AIM OF THE EXERCISE |
If a line in the listing below contains the word "приступ", count it, then please give only the number of such lines.

DATA EXCERPTS |

-------------------------

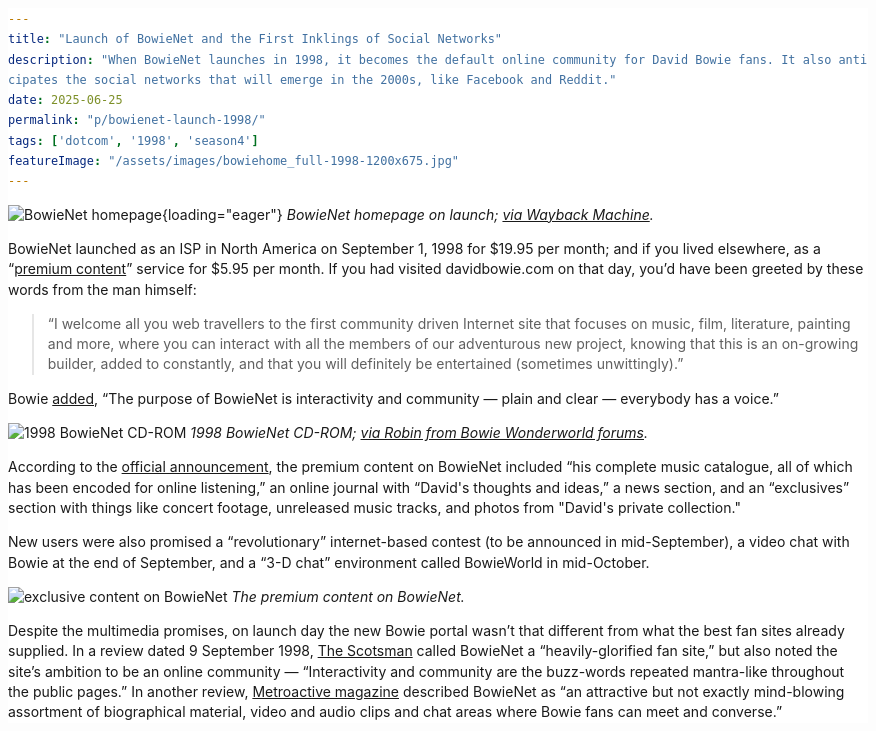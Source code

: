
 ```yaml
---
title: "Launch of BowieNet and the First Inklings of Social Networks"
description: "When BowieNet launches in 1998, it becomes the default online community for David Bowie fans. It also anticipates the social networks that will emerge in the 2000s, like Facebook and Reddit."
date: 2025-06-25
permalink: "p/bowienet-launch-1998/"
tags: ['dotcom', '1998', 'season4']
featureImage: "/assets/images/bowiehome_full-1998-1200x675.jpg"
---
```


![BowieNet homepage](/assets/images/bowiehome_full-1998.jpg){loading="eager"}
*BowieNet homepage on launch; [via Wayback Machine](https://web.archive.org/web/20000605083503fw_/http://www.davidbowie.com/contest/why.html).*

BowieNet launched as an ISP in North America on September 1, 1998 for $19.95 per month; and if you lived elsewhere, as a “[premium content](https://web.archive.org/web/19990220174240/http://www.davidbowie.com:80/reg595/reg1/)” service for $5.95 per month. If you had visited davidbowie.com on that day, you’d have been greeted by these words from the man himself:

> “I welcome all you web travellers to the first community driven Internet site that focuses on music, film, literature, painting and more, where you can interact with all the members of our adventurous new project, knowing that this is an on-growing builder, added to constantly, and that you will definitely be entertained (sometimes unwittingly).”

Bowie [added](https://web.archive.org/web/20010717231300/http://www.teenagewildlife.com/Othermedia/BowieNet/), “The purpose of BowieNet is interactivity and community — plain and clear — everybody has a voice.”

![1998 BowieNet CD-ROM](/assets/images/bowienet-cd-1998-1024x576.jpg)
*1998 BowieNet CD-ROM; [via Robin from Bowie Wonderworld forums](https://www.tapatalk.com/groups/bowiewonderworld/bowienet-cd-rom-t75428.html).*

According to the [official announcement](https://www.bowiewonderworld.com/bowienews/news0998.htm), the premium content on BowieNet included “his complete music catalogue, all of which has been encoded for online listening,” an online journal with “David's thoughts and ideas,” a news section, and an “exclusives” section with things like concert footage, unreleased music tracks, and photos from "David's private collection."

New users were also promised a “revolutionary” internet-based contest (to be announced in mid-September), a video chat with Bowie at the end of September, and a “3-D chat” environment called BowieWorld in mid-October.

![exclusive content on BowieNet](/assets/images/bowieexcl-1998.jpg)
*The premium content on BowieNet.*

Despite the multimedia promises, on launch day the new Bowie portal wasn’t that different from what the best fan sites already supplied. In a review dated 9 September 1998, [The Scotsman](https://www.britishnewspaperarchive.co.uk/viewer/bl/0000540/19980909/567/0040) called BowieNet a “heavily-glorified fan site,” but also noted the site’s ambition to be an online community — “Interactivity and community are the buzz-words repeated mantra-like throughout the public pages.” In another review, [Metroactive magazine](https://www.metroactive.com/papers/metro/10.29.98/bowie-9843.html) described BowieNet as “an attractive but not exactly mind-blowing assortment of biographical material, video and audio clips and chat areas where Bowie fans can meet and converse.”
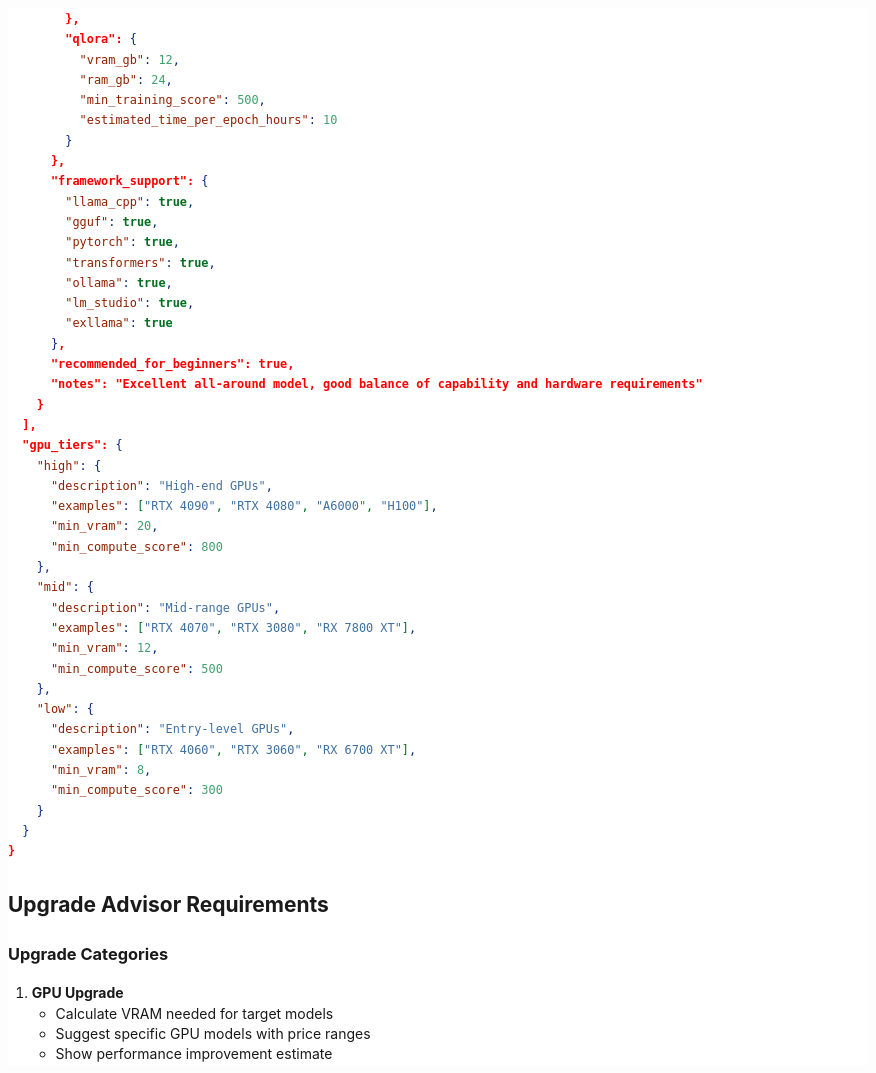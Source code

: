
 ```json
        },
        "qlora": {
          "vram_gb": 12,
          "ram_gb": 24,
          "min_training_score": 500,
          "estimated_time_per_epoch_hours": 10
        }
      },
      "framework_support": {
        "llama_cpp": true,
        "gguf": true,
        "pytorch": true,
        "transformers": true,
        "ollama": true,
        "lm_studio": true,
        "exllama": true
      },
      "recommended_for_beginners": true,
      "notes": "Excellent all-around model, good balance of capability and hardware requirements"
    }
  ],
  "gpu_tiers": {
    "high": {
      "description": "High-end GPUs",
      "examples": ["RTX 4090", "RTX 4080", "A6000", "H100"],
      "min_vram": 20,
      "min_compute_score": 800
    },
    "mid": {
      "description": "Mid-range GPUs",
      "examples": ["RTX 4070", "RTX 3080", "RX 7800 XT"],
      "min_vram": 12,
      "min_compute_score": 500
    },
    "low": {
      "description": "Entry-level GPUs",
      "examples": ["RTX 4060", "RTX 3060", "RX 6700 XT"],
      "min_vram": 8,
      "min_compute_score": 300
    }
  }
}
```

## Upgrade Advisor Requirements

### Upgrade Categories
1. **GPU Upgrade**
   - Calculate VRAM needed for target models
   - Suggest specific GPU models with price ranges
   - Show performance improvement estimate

-------------------------

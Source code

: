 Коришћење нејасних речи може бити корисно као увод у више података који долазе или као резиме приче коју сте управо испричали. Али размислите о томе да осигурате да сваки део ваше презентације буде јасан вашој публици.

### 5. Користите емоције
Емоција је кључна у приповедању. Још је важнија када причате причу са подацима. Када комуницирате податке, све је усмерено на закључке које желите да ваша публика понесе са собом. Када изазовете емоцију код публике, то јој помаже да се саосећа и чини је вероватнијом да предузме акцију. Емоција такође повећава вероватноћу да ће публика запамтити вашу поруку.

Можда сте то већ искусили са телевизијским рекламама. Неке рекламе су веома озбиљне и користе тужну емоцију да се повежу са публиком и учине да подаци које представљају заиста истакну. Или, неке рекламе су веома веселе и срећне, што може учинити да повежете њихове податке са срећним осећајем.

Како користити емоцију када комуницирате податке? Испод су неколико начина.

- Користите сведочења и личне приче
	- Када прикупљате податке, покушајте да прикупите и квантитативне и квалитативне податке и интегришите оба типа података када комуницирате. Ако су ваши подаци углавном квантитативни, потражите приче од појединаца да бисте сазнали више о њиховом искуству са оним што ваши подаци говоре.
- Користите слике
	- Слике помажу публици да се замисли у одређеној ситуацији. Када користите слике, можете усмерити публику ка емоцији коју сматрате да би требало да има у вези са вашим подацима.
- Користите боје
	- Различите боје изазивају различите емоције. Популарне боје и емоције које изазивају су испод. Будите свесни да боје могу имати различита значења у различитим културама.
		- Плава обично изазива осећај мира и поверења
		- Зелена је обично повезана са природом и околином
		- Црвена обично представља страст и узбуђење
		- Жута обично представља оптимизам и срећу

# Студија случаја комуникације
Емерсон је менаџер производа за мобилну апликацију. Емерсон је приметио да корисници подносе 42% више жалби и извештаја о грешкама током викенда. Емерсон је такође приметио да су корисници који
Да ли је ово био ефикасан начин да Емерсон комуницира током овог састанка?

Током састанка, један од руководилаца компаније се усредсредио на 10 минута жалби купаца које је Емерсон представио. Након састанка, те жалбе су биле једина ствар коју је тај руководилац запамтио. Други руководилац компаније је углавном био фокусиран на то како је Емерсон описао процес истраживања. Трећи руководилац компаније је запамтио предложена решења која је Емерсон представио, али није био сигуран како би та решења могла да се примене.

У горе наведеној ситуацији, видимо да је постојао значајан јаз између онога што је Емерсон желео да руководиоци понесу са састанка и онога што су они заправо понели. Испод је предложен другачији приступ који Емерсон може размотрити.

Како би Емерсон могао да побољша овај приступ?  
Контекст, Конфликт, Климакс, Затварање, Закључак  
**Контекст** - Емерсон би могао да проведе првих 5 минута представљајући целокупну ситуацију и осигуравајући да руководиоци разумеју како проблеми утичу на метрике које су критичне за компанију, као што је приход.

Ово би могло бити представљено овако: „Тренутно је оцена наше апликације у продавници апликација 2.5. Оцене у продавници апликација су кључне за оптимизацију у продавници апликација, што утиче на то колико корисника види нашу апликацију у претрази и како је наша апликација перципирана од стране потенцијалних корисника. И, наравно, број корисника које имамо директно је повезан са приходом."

-------------------------

PROBLEM SOLUTION |
2